One of the responsibilities of a world-class IT organization is to proactively guide the business in terms of options and opportunities that allow the business to meet their objectives.

For example, if the business team is interested in expanding business to Emerging Markets, IT should proactively think about capabilities such as the ability to provide local language interfaces, the ability to scale Channel Sales through EM partners, pricing and tax impacts, 2 Tier selling models, etc.

In all cases IT should consider the approach of considering the intersection of business value and feasibility when suggesting a roadmap or set of options to the business team.

The intersection of business value and feasibility is an important concept because the IT portfolio should be constructed of projects that provide value but at the same time are actually possible to execute. This may seem obvious but I have seen many situations in which IT signs up for a "high-value" and "no feasibility" projects. This may occur for a variety of reasons:

1) IT misconstrues 'desire to execute' with 'ability to execute'; hubris
2) unwillingness by IT to admit that they do not have the skills to execute
3) unwillingness by IT to influence the business not to undertake a low feasibility project
4) lack of experience by IT to identify low feasibility

If IT is acting as a trusted business partner, IT should be guiding the business towards options that fall within a reasonable feasibility range.

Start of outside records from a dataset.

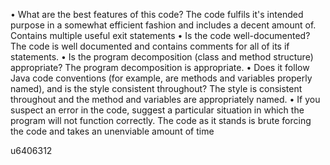 • What are the best features of this code?
The code fulfils it's intended purpose in a somewhat efficient fashion and includes a decent amount of. Contains multiple useful exit statements
• Is the code well-documented?
The code is well documented and contains comments for all of its if statements.
• Is the program decomposition (class and method structure) appropriate?
The program decomposition is appropriate. 
• Does it follow Java code conventions (for example, are methods and variables properly named), and is the style consistent throughout?
The style is consistent throughout and the method and variables are appropriately named. 
• If you suspect an error in the code, suggest a particular situation in which the program will not function correctly.
The code as it stands is brute forcing the code and takes an unenviable amount of time


u6406312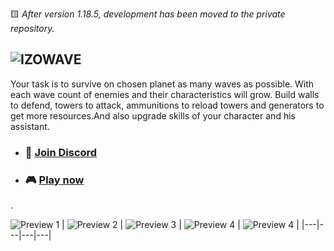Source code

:  🟨 _After version 1.18.5, development has been moved to the private repository._

## ![IZOWAVE](./docs/logotype-large.png)

Your task is to survive on chosen planet as many waves as possible. With each wave count of enemies and their characteristics will grow. Build walls to defend, towers to attack, ammunitions to reload towers and generators to get more resources.And also upgrade skills of your character and his assistant.

* ### 👾 [Join Discord](https://discord.gg/cnFAdMsRxn)
* ### 🎮 [Play now](https://izowave.neki.guru/)

.

![Preview 1](./docs/preview/snap01.png)
| ![Preview 2](./docs/preview/snap02.png) | ![Preview 3](./docs/preview/snap03.png) | ![Preview 4](./docs/preview/snap04.png) | ![Preview 4](./docs/preview/snap05.png) |
|---|---|---|---|
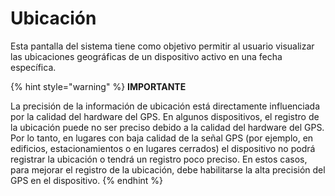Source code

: # Ubicación

Esta pantalla del sistema tiene como objetivo permitir al usuario visualizar las ubicaciones geográficas de un dispositivo activo en una fecha específica.

{% hint style="warning" %}
**IMPORTANTE**

La precisión de la información de ubicación está directamente influenciada por la calidad del hardware del GPS. En algunos dispositivos, el registro de la ubicación puede no ser preciso debido a la calidad del hardware del GPS. Por lo tanto, en lugares con baja calidad de la señal GPS (por ejemplo, en edificios, estacionamientos o en lugares cerrados) el dispositivo no podrá registrar la ubicación o tendrá un registro poco preciso. En estos casos, para mejorar el registro de la ubicación, debe habilitarse la alta precisión del GPS en el dispositivo.
{% endhint %}
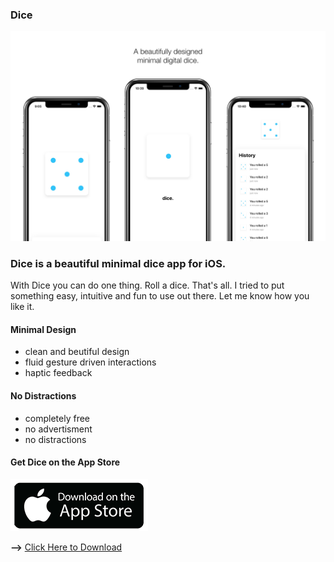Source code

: ### Dice 

![alt text](dice_wallpaper.png)

### Dice is a beautiful minimal dice app for iOS. 

With Dice you can do one thing. 
Roll a dice. 
That's all. 
I tried to put something easy, intuitive and fun to use out there. 
Let me know how you like it.

#### Minimal Design
- clean and beutiful design 
- fluid gesture driven interactions
- haptic feedback 

#### No Distractions
- completely free
- no advertisment
- no distractions


#### Get Dice on the App Store

![Get Dice on the appstore](download_appstore.png)

**-->** [Click Here to Download](https://frhlch.at/f/dice?app=1)

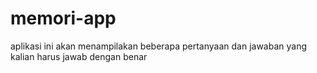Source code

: # memori-app
aplikasi ini akan menampilakan beberapa pertanyaan dan jawaban yang kalian harus jawab dengan benar
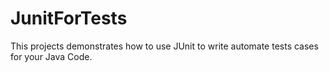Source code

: # JunitForTests
This projects demonstrates how to use JUnit to write automate tests cases for your Java Code.


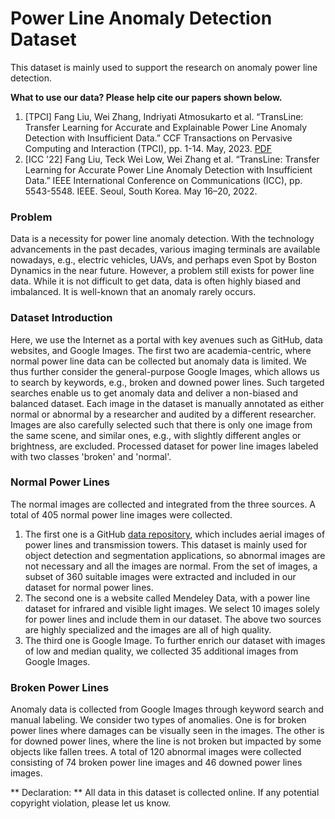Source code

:# Power Line Anomaly Detection Dataset
This dataset is mainly used to support the research on anomaly power line detection.

**What to use our data? Please help cite our papers shown below.**

1. \[TPCI\] Fang Liu, Wei Zhang, Indriyati Atmosukarto et al. “TransLine: Transfer Learning for Accurate and Explainable Power Line Anomaly Detection with Insufficient Data.” CCF Transactions on Pervasive Computing and Interaction (TPCI), pp. 1-14. May, 2023. [PDF](https://drive.google.com/file/d/1xlFw19fNJ2rvbx-m56LS9C1YeIn-gF8I/view?pli=1)
2. \[ICC '22\] Fang Liu, Teck Wei Low, Wei Zhang et al. “TransLine: Transfer Learning for Accurate Power Line Anomaly Detection with Insufficient Data.” IEEE International Conference on Communications (ICC), pp. 5543-5548. IEEE. Seoul, South Korea. May 16–20, 2022.

### Problem
Data is a necessity for power line anomaly detection. With the technology advancements in the past decades, various imaging terminals are available nowadays, e.g., electric vehicles, UAVs, and perhaps even Spot by Boston Dynamics in the near future. However, a problem still exists for power line data. While it is not difficult to get data, data is often highly biased and imbalanced. It is well-known that an anomaly rarely occurs.

### Dataset Introduction
Here, we use the Internet as a portal with key avenues such as GitHub, data websites, and Google Images. The first two are academia-centric, where normal power line data can be collected but anomaly data is limited. We thus further consider the general-purpose Google Images, which allows us to search by keywords, e.g., broken and downed power lines. Such targeted searches enable us to get anomaly data and deliver a non-biased and balanced dataset. Each image in the dataset is manually annotated as either normal or abnormal by a researcher and audited by a different researcher. Images are also carefully selected such that there is only one image from the same scene, and similar ones, e.g., with slightly different angles or brightness, are excluded. Processed dataset for power line images labeled with two classes 'broken' and 'normal'.

### Normal Power Lines
The normal images are collected and integrated from the three sources. A total of 405 normal power line images were collected.
1. The first one is a GitHub [data repository](https://github.com/r3ab/ttpla_dataset), which includes aerial images of power lines and transmission towers. This dataset is mainly used for object detection and segmentation applications, so abnormal images are not necessary and all the images are normal. From the set of images, a subset of 360 suitable images were extracted and included in our dataset for normal power lines.
2. The second one is a website called Mendeley Data, with a power line dataset for infrared and visible light images. We select 10 images solely for power lines and include them in our dataset. The above two sources are highly specialized and the images are all of high quality.
3. The third one is Google Image. To further enrich our dataset with images of low and median quality, we collected 35 additional images from Google Images.

### Broken Power Lines
Anomaly data is collected from Google Images through keyword search and manual labeling. We consider two types of anomalies. One is for broken power lines where damages can be visually seen in the images. The other is for downed power lines, where the line is not broken but impacted by some objects like fallen trees. A total of 120 abnormal images were collected consisting of 74 broken power line images and 46 downed power lines images.

** Declaration: **
All data in this dataset is collected online. If any potential copyright violation, please let us know.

This requires IT to ask the following questions (and honestly answer them!):

1) do I have the skills in the team necessary to execute?
2) do I have the funding necessary to execute?
3) do I have the ability to stay focused on executing if the project spans multiple quarters?
4) is there a better way to deliver business value that is more feasible?

Bottom line - Do not overload your IT portfolio with a set of "no or low feasibility" projects. Ensure that you are balancing some level of risk-taking but also have some slam-dunk successes in process.